Rien de tel ne s’est produit et maintenant Phostech (dans laquelle Investissement Québec a mis 8 M$) subit une compétition implacable des autres licenciés dans un marché qui ne s’est pas accéléré pour autant, et aucune usine additionnelle n’est en vue malgré les promesses faites pour justifier l’abolition de la ‘Clause Québec’.

A la veille des élections du 4 septembre 2012, ce même gouvernement promettait un Plan Nord pour extraire des roches et les exporter comme moyen de relancer l’économie.
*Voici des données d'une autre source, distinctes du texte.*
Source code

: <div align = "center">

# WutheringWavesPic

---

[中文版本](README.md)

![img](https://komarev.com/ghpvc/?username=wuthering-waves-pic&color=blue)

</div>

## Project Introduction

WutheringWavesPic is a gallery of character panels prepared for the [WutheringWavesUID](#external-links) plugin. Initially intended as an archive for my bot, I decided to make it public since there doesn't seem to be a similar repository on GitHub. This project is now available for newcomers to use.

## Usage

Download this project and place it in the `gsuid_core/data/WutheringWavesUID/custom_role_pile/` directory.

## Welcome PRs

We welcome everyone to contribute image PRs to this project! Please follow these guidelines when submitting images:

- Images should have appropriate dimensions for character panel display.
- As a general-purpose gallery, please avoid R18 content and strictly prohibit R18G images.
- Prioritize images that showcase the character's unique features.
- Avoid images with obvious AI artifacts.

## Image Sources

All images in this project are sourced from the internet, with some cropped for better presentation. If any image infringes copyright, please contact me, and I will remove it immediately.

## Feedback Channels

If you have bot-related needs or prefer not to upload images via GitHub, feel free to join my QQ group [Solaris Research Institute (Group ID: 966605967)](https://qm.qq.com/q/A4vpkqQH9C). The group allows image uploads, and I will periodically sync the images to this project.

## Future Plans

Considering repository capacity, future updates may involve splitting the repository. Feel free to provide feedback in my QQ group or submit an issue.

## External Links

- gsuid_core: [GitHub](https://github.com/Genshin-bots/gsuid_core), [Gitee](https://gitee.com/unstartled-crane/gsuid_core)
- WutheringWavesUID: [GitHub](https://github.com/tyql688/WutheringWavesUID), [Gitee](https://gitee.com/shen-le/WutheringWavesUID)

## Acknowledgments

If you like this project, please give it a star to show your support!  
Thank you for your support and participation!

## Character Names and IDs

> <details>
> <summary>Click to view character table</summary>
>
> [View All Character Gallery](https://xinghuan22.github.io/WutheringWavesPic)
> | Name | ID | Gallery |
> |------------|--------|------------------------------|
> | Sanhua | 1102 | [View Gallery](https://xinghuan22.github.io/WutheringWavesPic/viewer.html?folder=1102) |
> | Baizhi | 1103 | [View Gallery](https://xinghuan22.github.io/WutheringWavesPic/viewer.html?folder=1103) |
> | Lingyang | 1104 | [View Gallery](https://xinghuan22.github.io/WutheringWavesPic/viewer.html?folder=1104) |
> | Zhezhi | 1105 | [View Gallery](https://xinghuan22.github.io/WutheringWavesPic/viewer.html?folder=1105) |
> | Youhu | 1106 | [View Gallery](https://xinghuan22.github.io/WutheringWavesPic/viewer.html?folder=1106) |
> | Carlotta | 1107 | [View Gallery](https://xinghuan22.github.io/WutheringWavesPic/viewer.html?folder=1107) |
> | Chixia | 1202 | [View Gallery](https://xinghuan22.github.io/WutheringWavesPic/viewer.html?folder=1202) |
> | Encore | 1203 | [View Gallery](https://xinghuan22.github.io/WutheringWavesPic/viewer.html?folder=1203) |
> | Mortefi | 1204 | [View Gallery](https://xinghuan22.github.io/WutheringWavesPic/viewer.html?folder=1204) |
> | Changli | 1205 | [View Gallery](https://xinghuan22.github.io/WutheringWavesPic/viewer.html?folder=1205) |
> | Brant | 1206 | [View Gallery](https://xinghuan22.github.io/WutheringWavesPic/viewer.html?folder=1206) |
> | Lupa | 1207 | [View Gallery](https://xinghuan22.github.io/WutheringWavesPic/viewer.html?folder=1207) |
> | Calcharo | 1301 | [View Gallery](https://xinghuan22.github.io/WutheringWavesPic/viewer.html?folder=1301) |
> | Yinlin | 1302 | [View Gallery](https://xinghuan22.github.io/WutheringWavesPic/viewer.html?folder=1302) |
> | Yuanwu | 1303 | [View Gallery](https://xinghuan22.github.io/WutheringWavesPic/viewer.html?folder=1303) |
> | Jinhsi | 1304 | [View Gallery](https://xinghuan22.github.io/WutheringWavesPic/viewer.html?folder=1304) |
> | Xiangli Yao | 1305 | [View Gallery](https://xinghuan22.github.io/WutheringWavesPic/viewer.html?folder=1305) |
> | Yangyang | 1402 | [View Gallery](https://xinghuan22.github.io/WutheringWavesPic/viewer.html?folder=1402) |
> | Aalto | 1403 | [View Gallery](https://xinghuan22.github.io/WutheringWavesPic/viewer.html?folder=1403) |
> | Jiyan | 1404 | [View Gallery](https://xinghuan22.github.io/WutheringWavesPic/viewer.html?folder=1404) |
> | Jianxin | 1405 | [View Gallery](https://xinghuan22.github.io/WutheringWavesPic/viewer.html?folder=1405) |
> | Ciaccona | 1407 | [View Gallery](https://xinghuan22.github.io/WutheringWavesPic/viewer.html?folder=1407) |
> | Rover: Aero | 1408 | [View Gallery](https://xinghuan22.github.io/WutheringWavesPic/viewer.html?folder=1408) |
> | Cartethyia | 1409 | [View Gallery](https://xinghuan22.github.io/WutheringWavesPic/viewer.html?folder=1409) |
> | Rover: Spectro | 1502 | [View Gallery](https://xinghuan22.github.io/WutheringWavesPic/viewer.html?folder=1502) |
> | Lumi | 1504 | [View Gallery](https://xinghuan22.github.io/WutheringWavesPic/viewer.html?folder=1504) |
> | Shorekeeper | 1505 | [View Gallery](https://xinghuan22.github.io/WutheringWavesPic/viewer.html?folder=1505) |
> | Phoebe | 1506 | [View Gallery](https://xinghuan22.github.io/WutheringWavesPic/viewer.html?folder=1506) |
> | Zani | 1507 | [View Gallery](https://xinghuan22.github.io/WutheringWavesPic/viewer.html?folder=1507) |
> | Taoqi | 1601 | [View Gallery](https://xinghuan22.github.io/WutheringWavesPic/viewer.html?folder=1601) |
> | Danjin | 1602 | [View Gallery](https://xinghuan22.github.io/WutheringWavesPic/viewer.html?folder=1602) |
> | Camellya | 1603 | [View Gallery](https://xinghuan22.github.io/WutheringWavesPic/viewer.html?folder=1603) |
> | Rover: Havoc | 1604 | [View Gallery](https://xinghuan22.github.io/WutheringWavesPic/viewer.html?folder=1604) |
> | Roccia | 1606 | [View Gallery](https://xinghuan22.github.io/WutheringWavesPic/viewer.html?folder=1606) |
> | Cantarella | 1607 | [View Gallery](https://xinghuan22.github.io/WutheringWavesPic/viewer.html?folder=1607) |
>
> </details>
Après 40 ans de R&D, la conclusion de l’auteur est celle d’un retour à la case départ dans un pays sous-développé.

Responsabilité

Le gouvernement sortant ne peut certainement pas nier sa responsabilité dans cette incroyable occasion ratée de se doter d’une nouvelle base industrielle. Il faut souhaiter que le nouveau parlement questionne les dirigeants d’Hydro-Québec sur les motifs de leurs décisions.

Cela fait, l’auteur souhaite que les partis résistent à l’idée de réorganiser et de couper dans la société d’État simplement pour avoir l’air de changer quelque chose, mais au contraire, y regardent de plus près pour comprendre comment la société a pu développer une technologie de classe internationale et comment s’assurer dans le futur que des improvisations de dernière minute ne viennent ruiner les investissements.

Pour l’auteur, Hydro-Québec, en plus de générer des profits pour les dépenses du gouvernement, doit, plus que jamais, assumer son rôle unique d’outil de développement technologique du Québec dans le domaine de l’énergie au sens large. On n’est plus à l’époque ou la recherche se faisait dans le fond d’un garage !

L’auteur, Michel Gauthier

Le Dr Michel Gauthier a 35 ans d’expérience en RS&DE tant en milieu industriel qu’en milieu académique. Ses champs d’expertise sont l’électrochimique, la transformation/conversion d’énergie, l’innovation et le développement technologique. Il a travaillé à l’Institut de recherche d’Hydro-Québec (IREQ) de 1972 à 1999 au développement des accumulateurs au lithium métallique à Électrolyte Polymère (ACEP)

En 2001, il a incorporé Phostech Lithium pour produire et vendre le phosphate de fer.

Il est chercheur invité à Université de Montréal depuis 2000 et professeur associé au département de génie chimique de l’École Polytechnique de Montréal depuis 2010 où il poursuit le développement d’un nouveau procédé de production de LiFePO4.

Ses travaux multidisciplinaires ont été exécutés avec une vaste gamme de partenaires internationaux. Il est également inventeur sur plus de 50 brevets.